The new event, said Dr. John J. Gallagher of the New York State School Music Association, “temporarily replaces the traditional All State/Winter Conference held during the first weekend of December in Rochester each year.”

The event will still spotlight 900 of the best student musicians from across the state but has been reimagined into a virtual event due to the pandemic.

Fleming will address those that have registered for the conference at 6 p.m. Thursday. Her remarks will be made live and streamed to those virtually attending the conference.

She is expected to talk about her experiences a s a student in New York’s public schools and at SUNY Potsdam’s Crane School of Music. She will also likely address creative responses to the current public health crisis that has affected many musicians and educators, and the ways music and the arts can have a positive impact beyond performances.

Fleming is a soprano known for her sumptuous voice, consummate artistry and compelling stage presence. She is the recipient of a National Medal of Arts, the nation’s highest honor for an individual artist; and four Grammy Awards. In 2014, she was the first classical artist to sing “The Star-Spangled Banner” at the Super Bowl.

In addition to numerous professional credits on some of the world’s most famous stages, Fleming has also been passionate about the role music education has played in her life.

Music educators — the event has drawn 2,500 educators in the past — have registered for sessions related to classroom music, band, orchestra, chorus, marching band, advocacy, arts administration, and other topics. Some sessions will be presented live, but most have been recorded and uploaded for viewing, said Dr. John J. Gallagher of the New York State School Music Association.

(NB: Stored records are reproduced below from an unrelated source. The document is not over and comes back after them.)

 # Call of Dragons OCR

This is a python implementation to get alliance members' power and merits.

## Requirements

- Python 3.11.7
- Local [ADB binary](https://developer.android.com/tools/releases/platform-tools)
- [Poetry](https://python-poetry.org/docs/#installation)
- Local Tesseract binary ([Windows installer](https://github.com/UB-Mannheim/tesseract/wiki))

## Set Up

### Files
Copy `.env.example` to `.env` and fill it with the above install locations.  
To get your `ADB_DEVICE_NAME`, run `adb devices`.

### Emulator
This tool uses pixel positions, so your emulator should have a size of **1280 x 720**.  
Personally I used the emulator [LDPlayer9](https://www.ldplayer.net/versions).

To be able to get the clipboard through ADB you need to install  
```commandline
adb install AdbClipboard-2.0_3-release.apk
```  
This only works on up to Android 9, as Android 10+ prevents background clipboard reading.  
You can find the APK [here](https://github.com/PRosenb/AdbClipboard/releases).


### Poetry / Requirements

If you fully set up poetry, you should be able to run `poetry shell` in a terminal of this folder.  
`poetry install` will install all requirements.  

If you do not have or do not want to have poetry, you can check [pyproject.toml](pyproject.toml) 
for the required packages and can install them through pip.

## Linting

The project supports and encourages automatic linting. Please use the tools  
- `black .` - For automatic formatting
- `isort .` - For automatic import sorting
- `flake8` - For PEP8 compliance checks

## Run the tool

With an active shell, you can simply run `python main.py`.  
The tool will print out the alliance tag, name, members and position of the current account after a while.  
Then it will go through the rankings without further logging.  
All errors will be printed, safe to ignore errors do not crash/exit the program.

Nine hundred students have again been selected for one of NYSSMA’s eight all state ensembles. The students will work with virtual coaches in addition to their school music teachers to upload their part to one piece of music, rather than the traditional three or so pieces, Gallagher said.

The student videos will be mixed for a virtual concert that will be available for view in February or March.

The All State Conference traditionally occurs during the first weekend in December. Last year was the 84th annual conference and the 22nd to take place in Rochester.

This is only the third time in the Association’s long history that the All State Festival and Winter Conference has been canceled. Previous cancellations occurred during the war years of 1943, 1944 and 1945, and in 1991 when an ice storm caused power outages throughout the state, including the festival site at Kiamesha Lake in Sullivan County.

This year’s festival was canceled July 28, after the selection process for the 2020 All State ensembles was completed. Students were notified in August of their status.

The New York State School Music Association is the largest state affiliate of the National Association for Music Education. Its mission is to advance music education across New York State for its membership and students in member school programs.